((
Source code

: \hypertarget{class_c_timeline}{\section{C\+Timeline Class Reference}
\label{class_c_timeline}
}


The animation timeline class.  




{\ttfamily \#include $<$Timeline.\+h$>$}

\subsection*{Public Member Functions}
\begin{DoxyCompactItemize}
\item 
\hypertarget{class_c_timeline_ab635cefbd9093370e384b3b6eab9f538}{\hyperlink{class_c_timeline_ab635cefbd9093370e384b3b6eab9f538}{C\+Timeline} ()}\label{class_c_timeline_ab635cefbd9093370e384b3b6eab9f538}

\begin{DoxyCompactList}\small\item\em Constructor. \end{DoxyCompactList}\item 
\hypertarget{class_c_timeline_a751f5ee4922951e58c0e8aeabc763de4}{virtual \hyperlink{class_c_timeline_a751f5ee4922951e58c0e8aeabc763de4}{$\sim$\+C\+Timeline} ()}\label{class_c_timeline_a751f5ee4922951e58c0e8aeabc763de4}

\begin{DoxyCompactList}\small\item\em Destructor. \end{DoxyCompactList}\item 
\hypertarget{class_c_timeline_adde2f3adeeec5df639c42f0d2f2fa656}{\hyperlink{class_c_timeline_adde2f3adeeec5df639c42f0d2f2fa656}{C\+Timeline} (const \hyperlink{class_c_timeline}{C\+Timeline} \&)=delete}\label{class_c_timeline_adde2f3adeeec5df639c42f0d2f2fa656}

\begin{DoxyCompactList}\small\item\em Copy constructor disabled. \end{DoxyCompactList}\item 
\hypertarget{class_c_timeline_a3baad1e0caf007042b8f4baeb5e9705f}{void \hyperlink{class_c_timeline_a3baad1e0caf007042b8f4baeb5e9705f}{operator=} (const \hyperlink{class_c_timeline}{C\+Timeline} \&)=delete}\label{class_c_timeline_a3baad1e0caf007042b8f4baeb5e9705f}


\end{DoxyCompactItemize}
))
> **YOUR GOAL**:
Extract the full listing above without altering anything.

> **ANSWER SPACE**:
Source code

: \hypertarget{class_c_timeline}{\section{C\+Timeline Class Reference}
\label{class_c_timeline}
}


The animation timeline class.  




{\ttfamily \#include $<$Timeline.\+h$>$}

\subsection*{Public Member Functions}
\begin{DoxyCompactItemize}
\item 
\hypertarget{class_c_timeline_ab635cefbd9093370e384b3b6eab9f538}{\hyperlink{class_c_timeline_ab635cefbd9093370e384b3b6eab9f538}{C\+Timeline} ()}\label{class_c_timeline_ab635cefbd9093370e384b3b6eab9f538}

\begin{DoxyCompactList}\small\item\em Constructor. \end{DoxyCompactList}\item 
\hypertarget{class_c_timeline_a751f5ee4922951e58c0e8aeabc763de4}{virtual \hyperlink{class_c_timeline_a751f5ee4922951e58c0e8aeabc763de4}{$\sim$\+C\+Timeline} ()}\label{class_c_timeline_a751f5ee4922951e58c0e8aeabc763de4}

\begin{DoxyCompactList}\small\item\em Destructor. \end{DoxyCompactList}\item 
\hypertarget{class_c_timeline_adde2f3adeeec5df639c42f0d2f2fa656}{\hyperlink{class_c_timeline_adde2f3adeeec5df639c42f0d2f2fa656}{C\+Timeline} (const \hyperlink{class_c_timeline}{C\+Timeline} \&)=delete}\label{class_c_timeline_adde2f3adeeec5df639c42f0d2f2fa656}

\begin{DoxyCompactList}\small\item\em Copy constructor disabled. \end{DoxyCompactList}\item 
\hypertarget{class_c_timeline_a3baad1e0caf007042b8f4baeb5e9705f}{void \hyperlink{class_c_timeline_a3baad1e0caf007042b8f4baeb5e9705f}{operator=} (const \hyperlink{class_c_timeline}{C\+Timeline} \&)=delete}\label{class_c_timeline_a3baad1e0caf007042b8f4baeb5e9705f}


\end{DoxyCompactItemize}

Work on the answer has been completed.